С другой стороны, когда художник, проживая каждый день, обращается к искусству, потому что искусство в его опыте и есть проживание, проговаривание различных состояний мира, а не их описание, мы говорим – искусство способно осознать себя как язык повседневности, как саму повседневность; тогда искусство принимает повседневность как систему многих языков. И себя искусство описывает как собрание различных языков. То есть нет никакой границы между искусством и повседневностью.
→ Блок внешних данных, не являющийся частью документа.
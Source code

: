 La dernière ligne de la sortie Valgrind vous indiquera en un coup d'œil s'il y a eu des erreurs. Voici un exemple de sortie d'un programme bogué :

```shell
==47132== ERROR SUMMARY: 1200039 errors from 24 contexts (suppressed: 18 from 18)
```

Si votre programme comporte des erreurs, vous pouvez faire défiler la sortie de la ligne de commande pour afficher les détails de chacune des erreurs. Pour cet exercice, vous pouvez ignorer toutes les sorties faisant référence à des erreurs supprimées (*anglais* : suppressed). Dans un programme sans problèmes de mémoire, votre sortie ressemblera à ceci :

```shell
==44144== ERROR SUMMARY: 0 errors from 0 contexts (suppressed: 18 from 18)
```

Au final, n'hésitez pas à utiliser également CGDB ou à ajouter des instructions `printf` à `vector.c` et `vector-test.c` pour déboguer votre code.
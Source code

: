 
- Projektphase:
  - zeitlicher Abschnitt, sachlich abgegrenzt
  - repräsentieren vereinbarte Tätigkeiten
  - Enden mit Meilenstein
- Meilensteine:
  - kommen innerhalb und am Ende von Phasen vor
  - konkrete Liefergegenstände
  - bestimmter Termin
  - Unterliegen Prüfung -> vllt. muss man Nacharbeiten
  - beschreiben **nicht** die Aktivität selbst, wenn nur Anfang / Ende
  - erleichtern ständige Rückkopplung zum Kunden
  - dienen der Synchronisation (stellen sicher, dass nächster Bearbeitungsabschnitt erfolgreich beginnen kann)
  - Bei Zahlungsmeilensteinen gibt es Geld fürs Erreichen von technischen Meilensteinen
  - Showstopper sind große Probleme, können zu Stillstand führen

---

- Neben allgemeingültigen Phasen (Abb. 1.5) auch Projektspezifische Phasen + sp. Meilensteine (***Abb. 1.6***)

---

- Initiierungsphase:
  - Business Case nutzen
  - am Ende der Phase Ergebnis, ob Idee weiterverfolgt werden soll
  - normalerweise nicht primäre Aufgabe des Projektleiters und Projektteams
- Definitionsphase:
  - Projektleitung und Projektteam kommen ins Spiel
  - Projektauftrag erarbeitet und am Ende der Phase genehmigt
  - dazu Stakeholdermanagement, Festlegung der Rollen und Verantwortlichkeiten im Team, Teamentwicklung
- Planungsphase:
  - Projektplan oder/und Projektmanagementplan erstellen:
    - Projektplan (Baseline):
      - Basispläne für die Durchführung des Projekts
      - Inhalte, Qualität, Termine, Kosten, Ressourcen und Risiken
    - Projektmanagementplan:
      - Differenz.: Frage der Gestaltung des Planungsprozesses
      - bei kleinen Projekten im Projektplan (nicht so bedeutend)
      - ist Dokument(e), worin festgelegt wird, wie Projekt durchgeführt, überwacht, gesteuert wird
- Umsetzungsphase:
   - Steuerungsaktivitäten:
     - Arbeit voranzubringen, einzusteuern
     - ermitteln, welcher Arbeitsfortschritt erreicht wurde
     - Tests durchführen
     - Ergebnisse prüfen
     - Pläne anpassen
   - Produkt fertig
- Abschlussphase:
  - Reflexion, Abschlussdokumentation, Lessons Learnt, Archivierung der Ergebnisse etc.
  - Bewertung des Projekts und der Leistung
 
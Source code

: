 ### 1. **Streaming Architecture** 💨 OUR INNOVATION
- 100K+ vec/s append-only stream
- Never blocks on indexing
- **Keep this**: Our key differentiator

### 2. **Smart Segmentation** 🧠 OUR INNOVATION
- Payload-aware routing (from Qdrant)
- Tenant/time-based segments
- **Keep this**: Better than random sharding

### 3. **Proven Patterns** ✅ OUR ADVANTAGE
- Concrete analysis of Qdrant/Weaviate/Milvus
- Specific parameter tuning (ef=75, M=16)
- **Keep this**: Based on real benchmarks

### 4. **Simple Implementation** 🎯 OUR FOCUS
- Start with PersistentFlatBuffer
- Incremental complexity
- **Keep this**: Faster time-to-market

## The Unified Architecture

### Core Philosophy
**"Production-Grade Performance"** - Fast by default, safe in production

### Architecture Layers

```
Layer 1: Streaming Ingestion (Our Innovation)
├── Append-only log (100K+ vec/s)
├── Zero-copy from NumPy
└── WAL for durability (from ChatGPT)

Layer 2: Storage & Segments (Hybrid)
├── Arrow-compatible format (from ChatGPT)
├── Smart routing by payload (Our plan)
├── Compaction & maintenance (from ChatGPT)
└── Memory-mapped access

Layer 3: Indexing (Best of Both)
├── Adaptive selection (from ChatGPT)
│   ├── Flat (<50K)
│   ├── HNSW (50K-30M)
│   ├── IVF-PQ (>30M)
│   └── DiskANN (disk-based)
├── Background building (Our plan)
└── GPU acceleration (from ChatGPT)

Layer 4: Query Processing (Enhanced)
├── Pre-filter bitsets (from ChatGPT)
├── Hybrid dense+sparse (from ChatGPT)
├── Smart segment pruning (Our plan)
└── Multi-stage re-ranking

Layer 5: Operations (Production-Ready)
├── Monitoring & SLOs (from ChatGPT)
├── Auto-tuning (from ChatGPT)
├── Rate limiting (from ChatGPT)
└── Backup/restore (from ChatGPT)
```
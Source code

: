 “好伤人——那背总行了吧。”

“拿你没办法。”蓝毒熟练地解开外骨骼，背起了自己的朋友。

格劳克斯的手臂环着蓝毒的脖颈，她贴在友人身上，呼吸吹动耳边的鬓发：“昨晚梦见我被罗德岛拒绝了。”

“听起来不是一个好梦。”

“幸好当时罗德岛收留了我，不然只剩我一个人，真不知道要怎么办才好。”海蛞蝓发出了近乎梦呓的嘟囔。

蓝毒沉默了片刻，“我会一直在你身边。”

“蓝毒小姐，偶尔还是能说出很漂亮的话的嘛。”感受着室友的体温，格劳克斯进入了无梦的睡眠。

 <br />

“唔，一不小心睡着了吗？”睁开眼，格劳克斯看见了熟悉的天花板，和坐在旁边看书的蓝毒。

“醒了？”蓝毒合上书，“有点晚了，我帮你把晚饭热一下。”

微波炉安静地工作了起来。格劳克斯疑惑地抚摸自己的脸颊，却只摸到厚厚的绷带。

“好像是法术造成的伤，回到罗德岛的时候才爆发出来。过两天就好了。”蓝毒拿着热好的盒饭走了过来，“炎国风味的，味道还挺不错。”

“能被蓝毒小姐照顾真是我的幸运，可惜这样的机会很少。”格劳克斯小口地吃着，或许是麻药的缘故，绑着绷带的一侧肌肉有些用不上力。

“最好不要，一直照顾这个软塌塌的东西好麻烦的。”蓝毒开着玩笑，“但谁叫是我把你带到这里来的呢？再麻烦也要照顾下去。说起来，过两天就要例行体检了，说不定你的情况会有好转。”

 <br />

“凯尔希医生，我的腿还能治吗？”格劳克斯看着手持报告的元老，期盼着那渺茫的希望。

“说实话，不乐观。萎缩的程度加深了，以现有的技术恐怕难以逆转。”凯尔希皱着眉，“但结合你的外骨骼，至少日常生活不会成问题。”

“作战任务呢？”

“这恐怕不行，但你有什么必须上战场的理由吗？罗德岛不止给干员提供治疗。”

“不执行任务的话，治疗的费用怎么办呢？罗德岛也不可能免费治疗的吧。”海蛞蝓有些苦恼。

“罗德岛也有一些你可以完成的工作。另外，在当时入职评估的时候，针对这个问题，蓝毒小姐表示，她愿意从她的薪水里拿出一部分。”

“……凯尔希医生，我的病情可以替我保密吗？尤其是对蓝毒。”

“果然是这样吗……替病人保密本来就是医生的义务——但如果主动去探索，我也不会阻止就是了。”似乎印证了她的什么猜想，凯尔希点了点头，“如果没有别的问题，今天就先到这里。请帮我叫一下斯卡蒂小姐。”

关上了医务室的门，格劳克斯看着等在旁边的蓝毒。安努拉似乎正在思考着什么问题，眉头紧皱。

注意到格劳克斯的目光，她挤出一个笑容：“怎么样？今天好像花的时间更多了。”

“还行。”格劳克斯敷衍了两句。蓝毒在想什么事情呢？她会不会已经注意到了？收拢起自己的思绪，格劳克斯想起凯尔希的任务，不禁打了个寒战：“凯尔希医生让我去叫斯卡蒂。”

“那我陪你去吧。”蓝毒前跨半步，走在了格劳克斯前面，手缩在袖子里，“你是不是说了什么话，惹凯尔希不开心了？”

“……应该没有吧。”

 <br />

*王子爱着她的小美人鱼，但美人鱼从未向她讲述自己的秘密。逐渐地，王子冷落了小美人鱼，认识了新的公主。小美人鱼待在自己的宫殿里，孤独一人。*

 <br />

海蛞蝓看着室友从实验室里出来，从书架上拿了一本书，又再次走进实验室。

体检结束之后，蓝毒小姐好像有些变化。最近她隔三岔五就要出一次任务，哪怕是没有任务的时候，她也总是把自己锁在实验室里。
И на самом деле, повседневность пропитана искусством и может изменяться, переживая эту взаимопринадлежность, будто она сама находит в себе смысл, становясь чем-то другим – искусством или тем, чему она не в состоянии сегодня дать никакого определения.
Когда повседневность начинает прислушиваться к искусству, когда повседневность начинает говорить на языках искусства, она подступает к своим пределам, она в состоянии предусмотреть свою предельность и приблизиться к границе своего «другого». Осознание близости «другого» – очень важный смысл в культуре экзистенциализма и, конечно, в русском изобразительном искусстве шестидесятых годов, но ещё важнее осознание повседневности как пространства диалога с «другим». В этом пространстве художественная практика становится способом обозначения постоянно удаляющихся и недостижимых границ; искусство становится способом прочтения повседневности, способом её проживания и проговаривания, осмысления и преодоления себя. Это искусство не преисполнено социальным оптимизмом. В значительной степени оно происходит от безразличности культурной среды. Оно проникнуто глубоким осознанием того, что не только изображает мир, но и пропадает в нём; что оно принадлежит повседневности и тонет в её неясных смыслах. Так, исчезая в современности, искусство снова открывает для себя образ мира тотальных перемен.